* _EXERCISE AIM_: All lines in the material below that contain "personal" should be located and copied.
◆ ◆ ◆ ◆
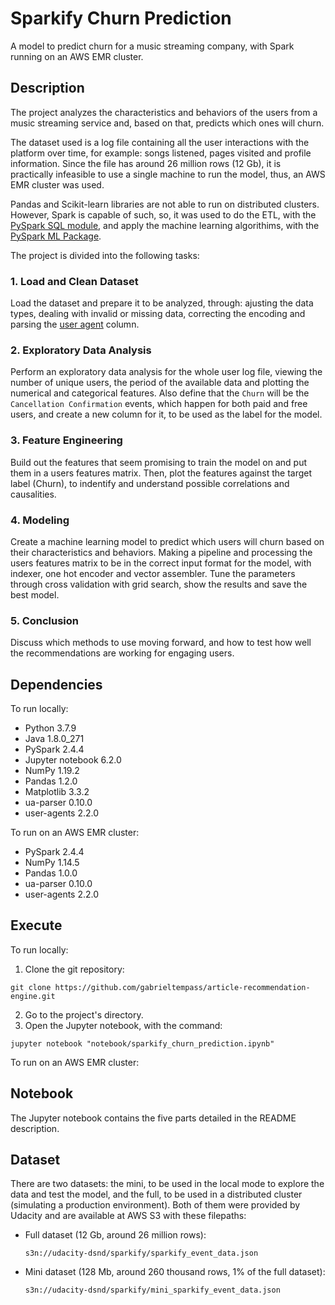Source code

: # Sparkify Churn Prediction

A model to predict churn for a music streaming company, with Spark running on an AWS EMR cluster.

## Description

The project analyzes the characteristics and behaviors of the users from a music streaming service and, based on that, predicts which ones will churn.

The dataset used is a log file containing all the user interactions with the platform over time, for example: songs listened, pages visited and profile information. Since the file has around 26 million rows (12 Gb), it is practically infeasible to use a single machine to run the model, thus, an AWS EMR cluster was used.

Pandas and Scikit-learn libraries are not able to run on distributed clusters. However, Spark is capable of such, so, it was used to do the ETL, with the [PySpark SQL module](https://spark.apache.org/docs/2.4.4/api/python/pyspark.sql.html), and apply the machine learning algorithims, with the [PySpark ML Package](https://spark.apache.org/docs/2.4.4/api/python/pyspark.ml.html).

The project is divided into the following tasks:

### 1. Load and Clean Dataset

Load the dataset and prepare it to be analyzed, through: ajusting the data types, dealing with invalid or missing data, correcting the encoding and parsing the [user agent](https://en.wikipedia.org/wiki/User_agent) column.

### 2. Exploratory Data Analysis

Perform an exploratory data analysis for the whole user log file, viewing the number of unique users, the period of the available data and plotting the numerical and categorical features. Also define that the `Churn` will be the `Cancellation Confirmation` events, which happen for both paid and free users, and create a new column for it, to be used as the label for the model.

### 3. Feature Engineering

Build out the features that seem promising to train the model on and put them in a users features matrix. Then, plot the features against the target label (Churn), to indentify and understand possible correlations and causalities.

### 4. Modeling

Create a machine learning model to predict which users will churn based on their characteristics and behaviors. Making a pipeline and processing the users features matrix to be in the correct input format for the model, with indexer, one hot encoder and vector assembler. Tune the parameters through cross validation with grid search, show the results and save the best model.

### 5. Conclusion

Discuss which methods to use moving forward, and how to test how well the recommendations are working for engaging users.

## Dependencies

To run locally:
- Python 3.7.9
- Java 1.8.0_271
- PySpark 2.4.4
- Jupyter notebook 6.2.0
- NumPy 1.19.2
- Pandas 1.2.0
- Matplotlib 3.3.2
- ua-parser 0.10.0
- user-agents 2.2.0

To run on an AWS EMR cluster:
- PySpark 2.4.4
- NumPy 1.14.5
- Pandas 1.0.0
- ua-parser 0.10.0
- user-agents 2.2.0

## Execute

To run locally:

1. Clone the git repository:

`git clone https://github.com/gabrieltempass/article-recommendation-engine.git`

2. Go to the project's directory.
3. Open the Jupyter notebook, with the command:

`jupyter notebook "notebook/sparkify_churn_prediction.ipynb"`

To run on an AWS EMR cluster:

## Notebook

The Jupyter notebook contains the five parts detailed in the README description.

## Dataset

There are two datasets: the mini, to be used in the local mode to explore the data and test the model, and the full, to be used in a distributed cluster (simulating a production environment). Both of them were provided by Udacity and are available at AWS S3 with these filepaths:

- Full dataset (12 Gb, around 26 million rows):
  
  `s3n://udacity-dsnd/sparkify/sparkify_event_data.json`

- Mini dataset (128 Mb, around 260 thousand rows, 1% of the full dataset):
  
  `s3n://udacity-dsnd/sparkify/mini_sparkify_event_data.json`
◆ ◆ ◆ ◆
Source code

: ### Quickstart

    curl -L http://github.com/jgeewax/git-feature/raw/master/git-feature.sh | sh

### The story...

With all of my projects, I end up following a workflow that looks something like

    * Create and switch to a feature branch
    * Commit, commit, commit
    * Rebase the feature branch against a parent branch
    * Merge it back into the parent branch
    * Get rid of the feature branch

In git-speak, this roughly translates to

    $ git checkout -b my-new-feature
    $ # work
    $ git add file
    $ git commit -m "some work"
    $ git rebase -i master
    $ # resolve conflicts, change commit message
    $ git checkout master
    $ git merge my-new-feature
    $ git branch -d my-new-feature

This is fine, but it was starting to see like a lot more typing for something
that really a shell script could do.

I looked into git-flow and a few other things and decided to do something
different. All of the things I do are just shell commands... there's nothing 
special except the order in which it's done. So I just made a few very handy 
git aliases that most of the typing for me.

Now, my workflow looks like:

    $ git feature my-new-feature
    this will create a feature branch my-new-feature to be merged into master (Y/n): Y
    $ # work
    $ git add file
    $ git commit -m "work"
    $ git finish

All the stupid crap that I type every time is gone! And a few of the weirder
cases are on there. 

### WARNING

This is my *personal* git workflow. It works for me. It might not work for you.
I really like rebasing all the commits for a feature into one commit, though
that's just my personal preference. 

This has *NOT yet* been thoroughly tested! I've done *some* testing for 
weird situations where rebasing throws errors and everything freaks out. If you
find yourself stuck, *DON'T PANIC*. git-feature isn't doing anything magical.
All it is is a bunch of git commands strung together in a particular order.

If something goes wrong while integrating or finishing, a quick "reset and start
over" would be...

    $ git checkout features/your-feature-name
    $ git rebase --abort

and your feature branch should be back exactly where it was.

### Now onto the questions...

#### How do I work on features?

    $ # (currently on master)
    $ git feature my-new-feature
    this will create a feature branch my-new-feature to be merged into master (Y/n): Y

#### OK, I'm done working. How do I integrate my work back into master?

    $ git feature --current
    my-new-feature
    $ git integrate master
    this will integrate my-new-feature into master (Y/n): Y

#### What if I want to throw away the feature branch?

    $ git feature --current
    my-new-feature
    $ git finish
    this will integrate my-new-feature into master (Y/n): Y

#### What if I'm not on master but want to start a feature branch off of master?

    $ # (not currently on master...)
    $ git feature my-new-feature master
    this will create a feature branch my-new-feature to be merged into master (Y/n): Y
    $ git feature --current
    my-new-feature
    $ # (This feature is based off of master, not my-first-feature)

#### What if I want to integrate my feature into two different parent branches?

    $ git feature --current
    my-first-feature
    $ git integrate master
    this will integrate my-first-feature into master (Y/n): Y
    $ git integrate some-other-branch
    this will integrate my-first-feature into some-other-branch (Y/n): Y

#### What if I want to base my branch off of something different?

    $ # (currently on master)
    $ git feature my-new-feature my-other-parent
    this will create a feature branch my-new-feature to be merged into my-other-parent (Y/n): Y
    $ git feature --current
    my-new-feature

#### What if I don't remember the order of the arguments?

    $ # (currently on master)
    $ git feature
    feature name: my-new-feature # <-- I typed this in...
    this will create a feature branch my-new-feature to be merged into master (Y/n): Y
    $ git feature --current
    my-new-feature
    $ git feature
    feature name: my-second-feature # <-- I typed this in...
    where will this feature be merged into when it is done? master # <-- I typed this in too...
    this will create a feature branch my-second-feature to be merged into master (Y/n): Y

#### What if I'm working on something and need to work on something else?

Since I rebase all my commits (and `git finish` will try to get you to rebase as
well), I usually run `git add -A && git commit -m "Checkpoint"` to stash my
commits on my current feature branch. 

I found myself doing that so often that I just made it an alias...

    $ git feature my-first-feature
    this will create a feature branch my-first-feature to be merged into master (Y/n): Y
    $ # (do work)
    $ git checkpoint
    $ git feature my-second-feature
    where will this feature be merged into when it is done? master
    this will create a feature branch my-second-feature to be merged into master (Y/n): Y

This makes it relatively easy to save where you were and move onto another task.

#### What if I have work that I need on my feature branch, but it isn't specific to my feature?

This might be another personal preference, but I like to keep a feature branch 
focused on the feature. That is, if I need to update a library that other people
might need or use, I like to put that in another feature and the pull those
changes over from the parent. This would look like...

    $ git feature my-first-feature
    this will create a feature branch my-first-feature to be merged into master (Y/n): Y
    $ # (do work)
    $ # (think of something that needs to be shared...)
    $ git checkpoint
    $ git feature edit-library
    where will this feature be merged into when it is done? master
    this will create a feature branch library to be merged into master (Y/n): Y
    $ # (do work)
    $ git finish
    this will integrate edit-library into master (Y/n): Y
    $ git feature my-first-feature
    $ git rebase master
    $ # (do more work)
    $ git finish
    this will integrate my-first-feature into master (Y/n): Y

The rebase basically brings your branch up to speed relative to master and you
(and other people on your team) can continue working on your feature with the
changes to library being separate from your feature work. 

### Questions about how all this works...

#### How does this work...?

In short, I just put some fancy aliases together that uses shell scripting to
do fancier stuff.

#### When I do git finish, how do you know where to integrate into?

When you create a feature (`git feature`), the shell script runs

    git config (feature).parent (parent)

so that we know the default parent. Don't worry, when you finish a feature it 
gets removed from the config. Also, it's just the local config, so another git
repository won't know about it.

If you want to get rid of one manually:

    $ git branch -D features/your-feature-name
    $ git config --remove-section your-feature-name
◆ ◆ ◆ ◆
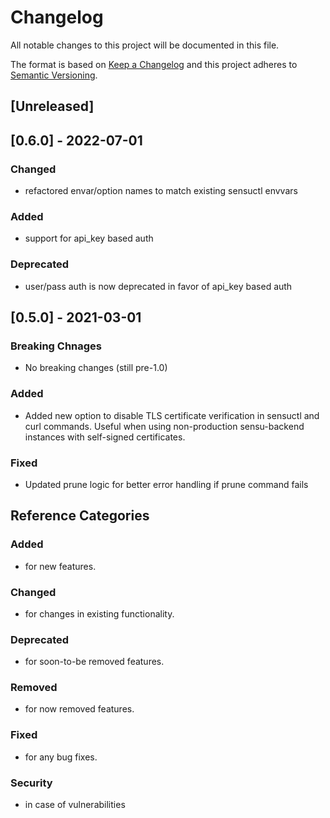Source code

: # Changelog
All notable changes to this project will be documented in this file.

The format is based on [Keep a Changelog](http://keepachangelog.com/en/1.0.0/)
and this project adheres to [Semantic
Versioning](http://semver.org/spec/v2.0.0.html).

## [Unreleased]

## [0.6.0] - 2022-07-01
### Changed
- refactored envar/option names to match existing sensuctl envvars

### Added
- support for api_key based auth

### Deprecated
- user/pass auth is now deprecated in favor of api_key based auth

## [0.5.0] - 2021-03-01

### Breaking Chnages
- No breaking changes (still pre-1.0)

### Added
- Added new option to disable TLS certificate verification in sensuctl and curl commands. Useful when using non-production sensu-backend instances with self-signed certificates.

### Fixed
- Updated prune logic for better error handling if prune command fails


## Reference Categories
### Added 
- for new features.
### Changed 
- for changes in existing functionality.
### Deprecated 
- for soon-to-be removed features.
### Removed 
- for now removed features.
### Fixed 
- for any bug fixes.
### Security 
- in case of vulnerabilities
◆ ◆ ◆ ◆
* _SOLUTION TO THIS TASK_:
This is my *personal* git workflow. It works for me. It might not work for you.
that's just my personal preference. 
This might be another personal preference, but I like to keep a feature branch 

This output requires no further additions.